* + vmalloc-optimize-vfree-with-free_pages_bulk.patch added to mm-new branch
@ 2026-04-23 14:03 Andrew Morton
0 siblings, 0 replies; only message in thread
From: Andrew Morton @ 2026-04-23 14:03 UTC (permalink / raw)
To: mm-commits, ziy, vishal.moola, vbabka, usama.anjum, urezki,
terrelln, surenb, rppt, mhocko, ljs, liam, jackmanb, hannes,
dsterba, david, ryan.roberts, akpm
The patch titled
Subject: vmalloc: optimize vfree with free_pages_bulk()
has been added to the -mm mm-new branch. Its filename is
vmalloc-optimize-vfree-with-free_pages_bulk.patch
This patch will shortly appear at
https://git.kernel.org/pub/scm/linux/kernel/git/akpm/25-new.git/tree/patches/vmalloc-optimize-vfree-with-free_pages_bulk.patch
This patch will later appear in the mm-new branch at
git://git.kernel.org/pub/scm/linux/kernel/git/akpm/mm
Note, mm-new is a provisional staging ground for work-in-progress
patches, and acceptance into mm-new is a notification for others take
notice and to finish up reviews. Please do not hesitate to respond to
review feedback and post updated versions to replace or incrementally
fixup patches in mm-new.
The mm-new branch of mm.git is not included in linux-next
If a few days of testing in mm-new is successful, the patch will me moved
into mm.git's mm-unstable branch, which is included in linux-next
Before you just go and hit "reply", please:
a) Consider who else should be cc'ed
b) Prefer to cc a suitable mailing list as well
c) Ideally: find the original patch on the mailing list and do a
reply-to-all to that, adding suitable additional cc's
*** Remember to use Documentation/process/submit-checklist.rst when testing your code ***
The -mm tree is included into linux-next via various
branches at git://git.kernel.org/pub/scm/linux/kernel/git/akpm/mm
and is updated there most days
------------------------------------------------------
From: Ryan Roberts <ryan.roberts@arm.com>
Subject: vmalloc: optimize vfree with free_pages_bulk()

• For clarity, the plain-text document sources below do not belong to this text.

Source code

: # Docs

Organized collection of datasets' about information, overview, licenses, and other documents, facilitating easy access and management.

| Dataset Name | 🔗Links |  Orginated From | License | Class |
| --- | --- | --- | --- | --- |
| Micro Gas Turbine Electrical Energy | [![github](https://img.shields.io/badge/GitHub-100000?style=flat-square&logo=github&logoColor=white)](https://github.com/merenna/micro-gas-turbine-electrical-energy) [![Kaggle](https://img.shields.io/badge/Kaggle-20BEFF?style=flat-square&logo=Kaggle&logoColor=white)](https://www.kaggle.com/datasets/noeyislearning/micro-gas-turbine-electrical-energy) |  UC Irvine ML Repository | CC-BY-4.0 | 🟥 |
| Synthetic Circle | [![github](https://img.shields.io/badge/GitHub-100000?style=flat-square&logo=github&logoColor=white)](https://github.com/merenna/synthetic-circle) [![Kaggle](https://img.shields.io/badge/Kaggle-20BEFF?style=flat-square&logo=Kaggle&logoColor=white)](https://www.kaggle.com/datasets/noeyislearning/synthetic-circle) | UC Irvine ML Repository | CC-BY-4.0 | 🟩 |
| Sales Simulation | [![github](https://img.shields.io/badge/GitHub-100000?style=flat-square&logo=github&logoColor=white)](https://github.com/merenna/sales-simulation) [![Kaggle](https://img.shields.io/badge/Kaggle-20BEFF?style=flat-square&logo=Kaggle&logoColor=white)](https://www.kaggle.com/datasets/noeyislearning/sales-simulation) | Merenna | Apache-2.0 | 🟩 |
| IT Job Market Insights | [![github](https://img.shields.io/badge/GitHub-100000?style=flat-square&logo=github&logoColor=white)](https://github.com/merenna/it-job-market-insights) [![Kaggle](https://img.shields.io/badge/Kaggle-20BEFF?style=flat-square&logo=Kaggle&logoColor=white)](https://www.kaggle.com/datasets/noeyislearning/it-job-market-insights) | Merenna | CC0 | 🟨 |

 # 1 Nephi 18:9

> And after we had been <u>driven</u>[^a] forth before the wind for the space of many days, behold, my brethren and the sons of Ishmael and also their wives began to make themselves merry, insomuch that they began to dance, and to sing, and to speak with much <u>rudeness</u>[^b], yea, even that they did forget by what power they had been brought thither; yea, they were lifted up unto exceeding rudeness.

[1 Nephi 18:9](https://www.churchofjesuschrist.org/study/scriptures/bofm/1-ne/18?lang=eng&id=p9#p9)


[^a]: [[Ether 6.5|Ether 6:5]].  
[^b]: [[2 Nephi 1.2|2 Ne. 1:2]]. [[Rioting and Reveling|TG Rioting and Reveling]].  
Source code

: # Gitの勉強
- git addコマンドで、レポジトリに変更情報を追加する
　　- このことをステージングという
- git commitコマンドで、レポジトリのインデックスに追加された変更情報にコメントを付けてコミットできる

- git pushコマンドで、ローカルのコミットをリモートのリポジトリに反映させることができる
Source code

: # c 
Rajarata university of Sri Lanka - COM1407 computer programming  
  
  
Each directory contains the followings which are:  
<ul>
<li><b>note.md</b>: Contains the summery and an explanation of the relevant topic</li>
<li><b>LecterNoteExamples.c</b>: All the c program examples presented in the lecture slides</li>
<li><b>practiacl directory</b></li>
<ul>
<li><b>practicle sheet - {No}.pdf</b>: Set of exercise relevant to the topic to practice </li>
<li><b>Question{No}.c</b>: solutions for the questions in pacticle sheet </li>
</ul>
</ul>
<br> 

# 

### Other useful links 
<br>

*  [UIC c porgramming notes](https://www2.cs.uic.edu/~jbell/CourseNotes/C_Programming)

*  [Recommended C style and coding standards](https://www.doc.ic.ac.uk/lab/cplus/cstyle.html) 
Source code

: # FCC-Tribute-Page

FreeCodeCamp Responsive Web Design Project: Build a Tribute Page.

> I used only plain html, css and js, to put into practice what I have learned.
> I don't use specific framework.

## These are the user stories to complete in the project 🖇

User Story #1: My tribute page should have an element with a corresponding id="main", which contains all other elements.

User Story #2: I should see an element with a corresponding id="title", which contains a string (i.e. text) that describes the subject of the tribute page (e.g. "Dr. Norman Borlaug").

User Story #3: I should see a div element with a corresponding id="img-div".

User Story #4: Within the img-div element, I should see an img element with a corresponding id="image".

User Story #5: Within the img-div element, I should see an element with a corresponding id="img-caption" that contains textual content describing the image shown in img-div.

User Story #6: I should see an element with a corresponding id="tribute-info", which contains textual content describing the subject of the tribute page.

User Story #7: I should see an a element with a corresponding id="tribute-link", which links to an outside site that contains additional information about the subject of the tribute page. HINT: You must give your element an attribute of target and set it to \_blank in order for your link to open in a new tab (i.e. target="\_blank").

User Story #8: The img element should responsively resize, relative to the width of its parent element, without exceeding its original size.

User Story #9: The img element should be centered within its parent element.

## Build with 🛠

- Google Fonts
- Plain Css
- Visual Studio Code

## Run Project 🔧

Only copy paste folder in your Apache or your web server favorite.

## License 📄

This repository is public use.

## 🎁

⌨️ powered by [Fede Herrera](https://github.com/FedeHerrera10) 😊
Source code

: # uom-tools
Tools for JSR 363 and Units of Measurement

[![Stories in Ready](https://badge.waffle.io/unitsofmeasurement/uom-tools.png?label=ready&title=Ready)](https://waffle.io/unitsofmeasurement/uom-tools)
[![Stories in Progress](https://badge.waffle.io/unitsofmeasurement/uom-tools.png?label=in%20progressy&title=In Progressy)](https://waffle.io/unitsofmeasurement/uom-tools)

Date: Wed, 1 Apr 2026 11:16:20 +0100
Whenever vmalloc allocates high order pages (e.g. for a huge mapping) it
must immediately split_page() to order-0 so that it remains compatible
with users that want to access the underlying struct page. Commit
a06157804399 ("mm/vmalloc: request large order pages from buddy
allocator") recently made it much more likely for vmalloc to allocate high
order pages which are subsequently split to order-0.
Unfortunately this had the side effect of causing performance regressions
for tight vmalloc/vfree loops (e.g. test_vmalloc.ko benchmarks). See
Closes: tag. This happens because the high order pages must be gotten
from the buddy but then because they are split to order-0, when they are
freed they are freed to the order-0 pcp. Previously allocation was for
order-0 pages so they were recycled from the pcp.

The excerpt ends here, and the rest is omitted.